MIDW: That is a very important aspect. We had Dr. Halamka from the Harvard Medical School speak at a gathering that we organized in Tampa, called “Mobility Rules” and he spoke about the fact that in his area there are now so many mobile devices …and he didn’t buy a single one of them! Yet he has to make sure they are secure and have access to his system. It is quite a challenge for most enterprises or hospitals environments or areas like that. So your solutions help companies try and resolve those issues?
IdX: Correct. Our solution allows the likes of Dr. Halamka and others to bring a Samsung or an iPhone or whatever into the environment and we have a solution that will allow us to authenticate you securely enough to allow you to use that device.
We believe that it is not our job to tell the industry or the consumer what authentication system they must use. It is our job to create a solution that allows them to choose what they need for their specific purposes and enable organizations like banks and healthcare companies and hospitals to give the greatest service to their customers and employees with minimum inconvenience while maintaining the level of security that they need. For that you need flexibility and you need to be able to adapt quickly. One size doesn’t fit all here so it has to be a platform based approach which is fundamentally part of our DNA but you also have to be able to protect and future proof and be able to react quickly to the market so when the next round of fingerprint sensors in smartphones comes out you’ve already got it covered. If you have a platform that is committed to embedding those new technologies as you go, you have a much quicker ability to provide that higher level of assurance and better service to your customers because the platform behind the scenes has evolved and your customer won’t be impacted by it.
It’s not just a security platform, it’s a platform that supports continuous innovation of service to your customers.
MIDW: Well speaking of flexible platforms how easy is it to integrate your technology into legacy systems?
IdX: Very easy. Right out of the box we provide adaptors for most of today’s authentication solutions – everything from single sign-on systems to time and attendance to active directory. Then there is also the legacy environment, the environments that are not off the shelf, but are custom built and we are able to work within those as well. Our backend interfaces are all web service enabled so it is very, very easy.

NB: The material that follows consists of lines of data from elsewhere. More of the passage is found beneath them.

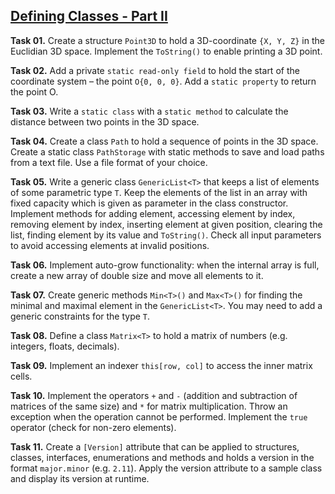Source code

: ## [Defining Classes - Part II](https://github.com/TelerikAcademy/Object-Oriented-Programming/tree/master/02.%20Defining%20Classes%20-%20Part%202)

**Task 01.** Create a structure `Point3D` to hold a 3D-coordinate `{X, Y, Z}` in the Euclidian 3D space. Implement the `ToString()` to enable printing a 3D point.

**Task 02.** Add a private `static read-only field` to hold the start of the coordinate system – the point `O{0, 0, 0}`. Add a `static property` to return the point O.

**Task 03.** Write a `static class` with a `static method` to calculate the distance between two points in the 3D space.

**Task 04.** Create a class `Path` to hold a sequence of points in the 3D space. Create a static class `PathStorage` with static methods to save and load paths from a text file. Use a file format of your choice.

**Task 05.** Write a generic class `GenericList<T>` that keeps a list of elements of some parametric type `T`. Keep the elements of the list in an array with fixed capacity which is given as parameter in the class constructor. Implement methods for adding element, accessing element by index, removing element by index, inserting element at given position, clearing the list, finding element by its value and `ToString()`. Check all input parameters to avoid accessing elements at invalid positions.

**Task 06.** Implement auto-grow functionality: when the internal array is full, create a new array of double size and move all elements to it.

**Task 07.** Create generic methods `Min<T>()` and `Max<T>()` for finding the minimal and maximal element in the `GenericList<T>`. You may need to add a generic constraints for the type `T`.

**Task 08.** Define a class `Matrix<T>` to hold a matrix of numbers (e.g. integers, floats, decimals).

**Task 09.** Implement an indexer `this[row, col]` to access the inner matrix cells.

**Task 10.** Implement the operators `+` and `-` (addition and subtraction of matrices of the same size) and `*` for matrix multiplication. Throw an exception when the operation cannot be performed. Implement the `true` operator (check for non-zero elements).

**Task 11.** Create a `[Version]` attribute that can be applied to structures, classes, interfaces, enumerations and methods and holds a version in the format `major.minor` (e.g. `2.11`). Apply the version attribute to a sample class and display its version at runtime.

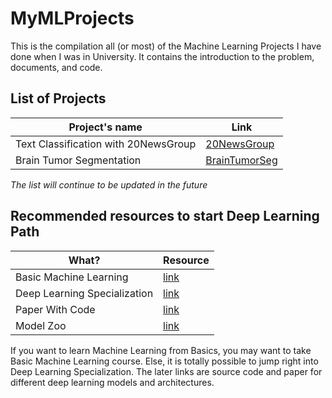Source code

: # MyMLProjects
This is the compilation all (or most) of the Machine Learning Projects I have done when I was in University. It contains the introduction to the problem, documents, and code.

## List of Projects

| Project's name | Link |
|---|---|
| Text Classification with 20NewsGroup | [20NewsGroup](./20NewsGroupClassification/) |
| Brain Tumor Segmentation | [BrainTumorSeg](./BrainTumorSegmentation/) |

*The list will continue to be updated in the future*

## Recommended resources to start Deep Learning Path

| What? | Resource |
|---|---|
| Basic Machine Learning | [link](https://www.coursera.org/specializations/machine-learning-introduction) |
| Deep Learning Specialization | [link](https://www.coursera.org/specializations/deep-learning) |
| Paper With Code | [link](https://paperswithcode.com/) |
| Model Zoo | [link](https://modelzoo.co/) |

If you want to learn Machine Learning from Basics, you may want to take Basic Machine Learning course. Else, it is totally possible to jump right into Deep Learning Specialization. The later links are source code and paper for different deep learning models and architectures.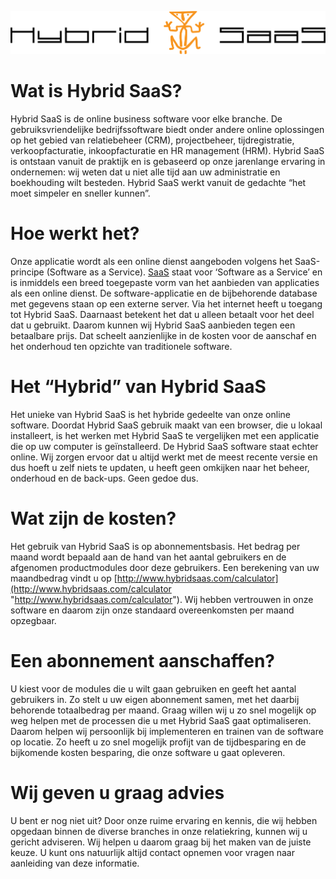 ![Hybrid SaaS logo](images/logo/hybrid-saas-logo.png)

# Wat is Hybrid SaaS? #
Hybrid SaaS is de online business software voor elke branche. De gebruiksvriendelijke bedrijfssoftware biedt onder andere online oplossingen op het gebied van relatiebeheer (CRM), projectbeheer, tijdregistratie, verkoopfacturatie, inkoopfacturatie en HR management (HRM). Hybrid SaaS is ontstaan vanuit de praktijk en is gebaseerd op onze jarenlange ervaring in ondernemen: wij weten dat u niet alle tijd aan uw administratie en boekhouding wilt besteden. Hybrid SaaS werkt vanuit de gedachte “het moet simpeler en sneller kunnen”.


# Hoe werkt het? #
Onze applicatie wordt als een online dienst aangeboden volgens het SaaS-principe (Software as a Service). [SaaS](http://nl.wikipedia.org/wiki/Software_as_a_Service "SaaS") staat voor ‘Software as a Service’ en is inmiddels een breed toegepaste vorm van het aanbieden van applicaties als een online dienst. De software-applicatie en de bijbehorende database met gegevens staan op een externe server. Via het internet heeft u toegang tot Hybrid SaaS. Daarnaast betekent het dat u alleen betaalt voor het deel dat u gebruikt. Daarom kunnen wij Hybrid SaaS aanbieden tegen een betaalbare prijs. Dat scheelt aanzienlijke in de kosten voor de aanschaf en het onderhoud ten opzichte van traditionele software. 


# Het “Hybrid” van Hybrid SaaS #
Het unieke van Hybrid SaaS is het hybride gedeelte van onze online software. Doordat Hybrid SaaS gebruik maakt van een browser, die u lokaal installeert, is het werken met Hybrid SaaS te vergelijken met een applicatie die op uw computer is geïnstalleerd. De Hybrid SaaS software staat echter online. Wij zorgen ervoor dat u altijd werkt met de meest recente versie en dus hoeft u zelf niets te updaten, u heeft geen omkijken naar het beheer, onderhoud en de back-ups. Geen gedoe dus.


# Wat zijn de kosten? #
Het gebruik van Hybrid SaaS is op abonnementsbasis. Het bedrag per maand wordt bepaald aan de hand van het aantal gebruikers en de afgenomen productmodules door deze gebruikers. Een berekening van uw maandbedrag vindt u op [http://www.hybridsaas.com/calculator](http://www.hybridsaas.com/calculator "http://www.hybridsaas.com/calculator"). Wij hebben vertrouwen in onze software en daarom zijn onze standaard overeenkomsten per maand opzegbaar.


# Een abonnement aanschaffen? #
U kiest voor de modules die u wilt gaan gebruiken en geeft het aantal gebruikers in. Zo stelt u uw eigen abonnement samen, met het daarbij behorende totaalbedrag per maand. 
Graag willen wij u zo snel mogelijk op weg helpen met de processen die u met Hybrid SaaS gaat optimaliseren. Daarom helpen wij persoonlijk bij implementeren en trainen van de software op locatie. Zo heeft u zo snel mogelijk profijt van de tijdbesparing en de bijkomende kosten besparing, die onze software u gaat opleveren.


# Wij geven u graag advies #
U bent er nog niet uit? Door onze ruime ervaring en kennis, die wij hebben opgedaan binnen de diverse branches in onze relatiekring, kunnen wij u gericht adviseren. Wij helpen u daarom graag bij het maken van de juiste keuze. U kunt ons natuurlijk altijd contact opnemen voor vragen naar aanleiding van deze informatie.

I remember we had an engineer from a customer to our office one day and work with one of our engineers – the customer in question had a home-grown system that they wanted to integrate with our mobile authentication solution. Ninety minutes later that engineer walked out of our building with a demo available for his management and executive team. We are a technology heavy, smart engineering company and we have designed our APIs and interfaces to be very, very easy to integrate into these deployments.
MIDW: Conor thank you very much for taking the time to describe your activities with us. You are certainly on the cutting edge of what is happening in the industry and look forward to hearing more as the future unfolds as the password disappears.
IX: Thank you Peter, it’s been a pleasure.